Information supplied
Segment Open
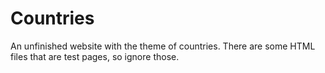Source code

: # Countries
An unfinished website with the theme of countries. There are some HTML files that are test pages, so ignore those.
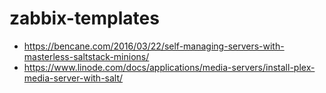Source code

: # zabbix-templates

* https://bencane.com/2016/03/22/self-managing-servers-with-masterless-saltstack-minions/
* https://www.linode.com/docs/applications/media-servers/install-plex-media-server-with-salt/
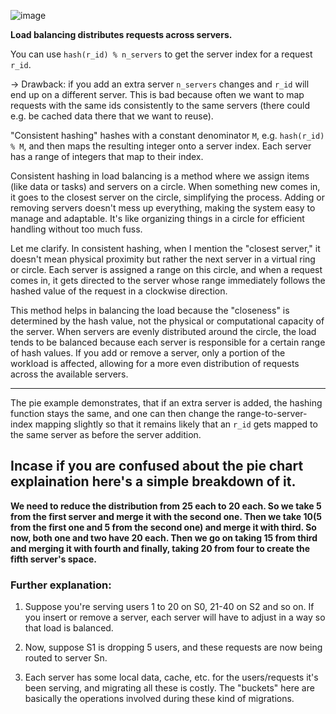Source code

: ![image](https://github.com/Naveenkumarg318/SystemDesign/assets/143624407/66ad3837-d45e-4f60-90a4-31a774186d04)

**Load balancing distributes requests across servers.**

 You can use `hash(r_id) % n_servers` to get the server index for a request `r_id`.
 
-> Drawback: if you add an extra server `n_servers` changes and `r_id` will end up on a different server. This is bad because often we want to map requests with the same ids consistently to the same servers (there could e.g. be cached data there that we want to reuse).

 "Consistent hashing" hashes with a constant denominator `M`, e.g. `hash(r_id) % M`, and then maps the resulting integer onto a server index. Each server has a range of integers that map to their index.

Consistent hashing in load balancing is a method where we assign items (like data or tasks) and servers on a circle. When something new comes in, it goes to the closest server on the circle, simplifying the process. Adding or removing servers doesn't mess up everything, making the system easy to manage and adaptable. It's like organizing things in a circle for efficient handling without too much fuss.

Let me clarify. In consistent hashing, when I mention the "closest server," it doesn't mean physical proximity but rather the next server in a virtual ring or circle. Each server is assigned a range on this circle, and when a request comes in, it gets directed to the server whose range immediately follows the hashed value of the request in a clockwise direction.

This method helps in balancing the load because the "closeness" is determined by the hash value, not the physical or computational capacity of the server. When servers are evenly distributed around the circle, the load tends to be balanced because each server is responsible for a certain range of hash values. If you add or remove a server, only a portion of the workload is affected, allowing for a more even distribution of requests across the available servers.

---------------------------------------------------------------------------------------------


 The pie example demonstrates, that if an extra server is added, the hashing function stays the same, and one can then change the range-to-server-index mapping slightly so that it remains likely that an `r_id` gets mapped to the same server as before the server addition.

 ## Incase if you are confused about the pie chart explaination here's a simple breakdown of it.

**We need to reduce the distribution from 25 each to 20 each. So we take 5 from the first server and merge it with the second one. Then we take 10(5 from the first one and 5 from the second one) and merge it with third. So now, both one and two have 20 each. Then we go on taking 15 from third and merging it with fourth and finally, taking 20 from four to create the fifth server's space.**

### __Further explanation__:

1. Suppose you're serving users 1 to 20 on S0, 21-40 on S2 and so on. If you insert or remove a server, each server will have to adjust in a way so that load is balanced. 

2. Now, suppose S1 is dropping 5 users, and these requests are now being routed to server Sn. 

3. Each server has some local data, cache, etc. for the users/requests it's been serving, and migrating all these is costly. The "buckets" here are basically the operations involved during these kind of migrations.

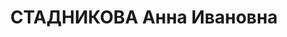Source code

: ---
title: СТАДНИКОВА Анна Ивановна
description: 'Род. в 1908, Московская обл., г. Сергиевский Посад, русский. Проживала:
  г. Ярославль. Медик

  Арестована 08.05.1937. Обв. по ст. 17-58-8, 58-6, 11. Приговор: ВК ВС СССР, 31.12.1937
  – 10 лет ИТЛ.

  Реабилитирована ВК ВС СССР 19.05.1956'
---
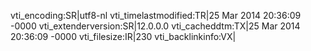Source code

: vti_encoding:SR|utf8-nl
vti_timelastmodified:TR|25 Mar 2014 20:36:09 -0000
vti_extenderversion:SR|12.0.0.0
vti_cacheddtm:TX|25 Mar 2014 20:36:09 -0000
vti_filesize:IR|230
vti_backlinkinfo:VX|
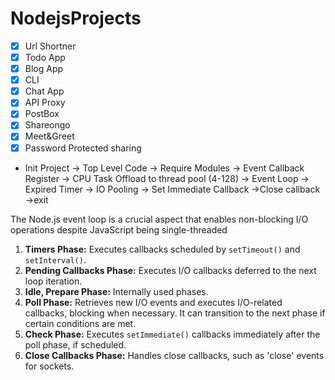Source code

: # NodejsProjects

- [x] Url Shortner
- [x] Todo App
- [x] Blog App
- [x] CLI
- [x] Chat App
- [x] API Proxy
- [x] PostBox
- [x] Shareongo
- [x] Meet&Greet
- [x] Password Protected sharing

- Init Project -> Top Level Code -> Require Modules -> Event Callback Register -> CPU Task Offload to thread pool (4-128) -> Event Loop -> Expired Timer -> IO Pooling -> Set Immediate Callback ->Close callback ->exit 


The Node.js event loop is a crucial aspect that enables non-blocking I/O operations despite JavaScript being single-threaded

1. **Timers Phase:** Executes callbacks scheduled by `setTimeout()` and `setInterval()`.
2. **Pending Callbacks Phase:** Executes I/O callbacks deferred to the next loop iteration.
3. **Idle, Prepare Phase:** Internally used phases.
4. **Poll Phase:** Retrieves new I/O events and executes I/O-related callbacks, blocking when necessary. It can transition to the next phase if certain conditions are met.
5. **Check Phase:** Executes `setImmediate()` callbacks immediately after the poll phase, if scheduled.
6. **Close Callbacks Phase:** Handles close callbacks, such as 'close' events for sockets.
Segment Closed
What to do
Output all of the data exactly as it stands, minus any images.

Result of this task
Source code

: # Countries
An unfinished website with the theme of countries. There are some HTML files that are test pages, so ignore those.
Source code

: # zabbix-templates

* https://bencane.com/2016/03/22/self-managing-servers-with-masterless-saltstack-minions/
* https://www.linode.com/docs/applications/media-servers/install-plex-media-server-with-salt/
Source code

: ![image](https://github.com/Naveenkumarg318/SystemDesign/assets/143624407/66ad3837-d45e-4f60-90a4-31a774186d04)

**Load balancing distributes requests across servers.**

 You can use `hash(r_id) % n_servers` to get the server index for a request `r_id`.
 
-> Drawback: if you add an extra server `n_servers` changes and `r_id` will end up on a different server. This is bad because often we want to map requests with the same ids consistently to the same servers (there could e.g. be cached data there that we want to reuse).

 "Consistent hashing" hashes with a constant denominator `M`, e.g. `hash(r_id) % M`, and then maps the resulting integer onto a server index. Each server has a range of integers that map to their index.

Consistent hashing in load balancing is a method where we assign items (like data or tasks) and servers on a circle. When something new comes in, it goes to the closest server on the circle, simplifying the process. Adding or removing servers doesn't mess up everything, making the system easy to manage and adaptable. It's like organizing things in a circle for efficient handling without too much fuss.

Let me clarify. In consistent hashing, when I mention the "closest server," it doesn't mean physical proximity but rather the next server in a virtual ring or circle. Each server is assigned a range on this circle, and when a request comes in, it gets directed to the server whose range immediately follows the hashed value of the request in a clockwise direction.

This method helps in balancing the load because the "closeness" is determined by the hash value, not the physical or computational capacity of the server. When servers are evenly distributed around the circle, the load tends to be balanced because each server is responsible for a certain range of hash values. If you add or remove a server, only a portion of the workload is affected, allowing for a more even distribution of requests across the available servers.

---------------------------------------------------------------------------------------------


 The pie example demonstrates, that if an extra server is added, the hashing function stays the same, and one can then change the range-to-server-index mapping slightly so that it remains likely that an `r_id` gets mapped to the same server as before the server addition.

 ## Incase if you are confused about the pie chart explaination here's a simple breakdown of it.

**We need to reduce the distribution from 25 each to 20 each. So we take 5 from the first server and merge it with the second one. Then we take 10(5 from the first one and 5 from the second one) and merge it with third. So now, both one and two have 20 each. Then we go on taking 15 from third and merging it with fourth and finally, taking 20 from four to create the fifth server's space.**

### __Further explanation__:

1. Suppose you're serving users 1 to 20 on S0, 21-40 on S2 and so on. If you insert or remove a server, each server will have to adjust in a way so that load is balanced. 

2. Now, suppose S1 is dropping 5 users, and these requests are now being routed to server Sn. 

3. Each server has some local data, cache, etc. for the users/requests it's been serving, and migrating all these is costly. The "buckets" here are basically the operations involved during these kind of migrations.

Source code

: ---
title: СТАДНИКОВА Анна Ивановна
description: 'Род. в 1908, Московская обл., г. Сергиевский Посад, русский. Проживала:
  г. Ярославль. Медик

  Арестована 08.05.1937. Обв. по ст. 17-58-8, 58-6, 11. Приговор: ВК ВС СССР, 31.12.1937
  – 10 лет ИТЛ.

  Реабилитирована ВК ВС СССР 19.05.1956'
---
Source code

: vti_encoding:SR|utf8-nl
vti_timelastmodified:TR|25 Mar 2014 20:36:09 -0000
vti_extenderversion:SR|12.0.0.0
vti_cacheddtm:TX|25 Mar 2014 20:36:09 -0000
vti_filesize:IR|230
vti_backlinkinfo:VX|
Source code

: # NodejsProjects

- [x] Url Shortner
- [x] Todo App
- [x] Blog App
- [x] CLI
- [x] Chat App
- [x] API Proxy
- [x] PostBox
- [x] Shareongo
- [x] Meet&Greet
- [x] Password Protected sharing

- Init Project -> Top Level Code -> Require Modules -> Event Callback Register -> CPU Task Offload to thread pool (4-128) -> Event Loop -> Expired Timer -> IO Pooling -> Set Immediate Callback ->Close callback ->exit 


The Node.js event loop is a crucial aspect that enables non-blocking I/O operations despite JavaScript being single-threaded

1. **Timers Phase:** Executes callbacks scheduled by `setTimeout()` and `setInterval()`.
2. **Pending Callbacks Phase:** Executes I/O callbacks deferred to the next loop iteration.
3. **Idle, Prepare Phase:** Internally used phases.
4. **Poll Phase:** Retrieves new I/O events and executes I/O-related callbacks, blocking when necessary. It can transition to the next phase if certain conditions are met.
5. **Check Phase:** Executes `setImmediate()` callbacks immediately after the poll phase, if scheduled.
6. **Close Callbacks Phase:** Handles close callbacks, such as 'close' events for sockets.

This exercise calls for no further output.